▼
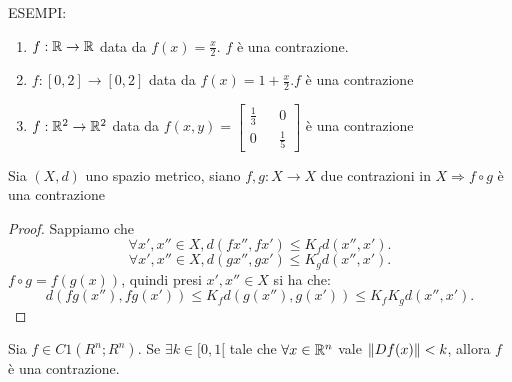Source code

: ESEMPI:\\
\begin{enumerate}
	\item $f: \mathbb{R} \rightarrow \mathbb{R}$ data da $f(x) = \frac{x}{2}$. $f$ è una contrazione.
	\item $f: [0,2] \rightarrow [0,2]$ data da $f(x) = 1+\frac{x}{2}. f$ è una contrazione
	\item $f: \mathbb{R}^2 \rightarrow \mathbb{R}^2$ data da $f(x,y)=\begin{bmatrix} \frac{1}{3}&&0\\0&&\frac{1}{5}\end{bmatrix}$ è una contrazione
\end{enumerate}

\proposition
Sia $(X, d)$ uno spazio metrico, siano $f,g:X\rightarrow X$ due contrazioni in $X \Rightarrow f\circ g$ è una contrazione
\begin{proof}
	Sappiamo che\\
	$$\forall x',x''\in X, d(fx'', fx')\le K_fd(x'', x').$$
	$$\forall x',x''\in X, d(gx'', gx')\le K_gd(x'', x').$$
	$f\circ g=f(g(x))$, quindi presi $x',x''\in X$ si ha che: $$d(fg(x''), fg(x'))\le K_fd(g(x''), g(x'))\le K_fK_gd(x'',x').$$
\end{proof}

\proposition
Sia $f \in C1(R^n;R^n)$. Se $\exists k \in [0, 1[$ tale che $\forall x \in \mathbb{R}^n$ vale $\left\|Df(x)\right\|  < k$, allora $f$ è una contrazione.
▲
#### WHAT YOU ARE ASKED TO DO
Return, from the data, each line that has the word "circ" in it.

#### RESPONSE
Sia $(X, d)$ uno spazio metrico, siano $f,g:X\rightarrow X$ due contrazioni in $X \Rightarrow f\circ g$ è una contrazione
	$f\circ g=f(g(x))$, quindi presi $x',x''\in X$ si ha che: $$d(fg(x''), fg(x'))\le K_fd(g(x''), g(x'))\le K_fK_gd(x'',x').$$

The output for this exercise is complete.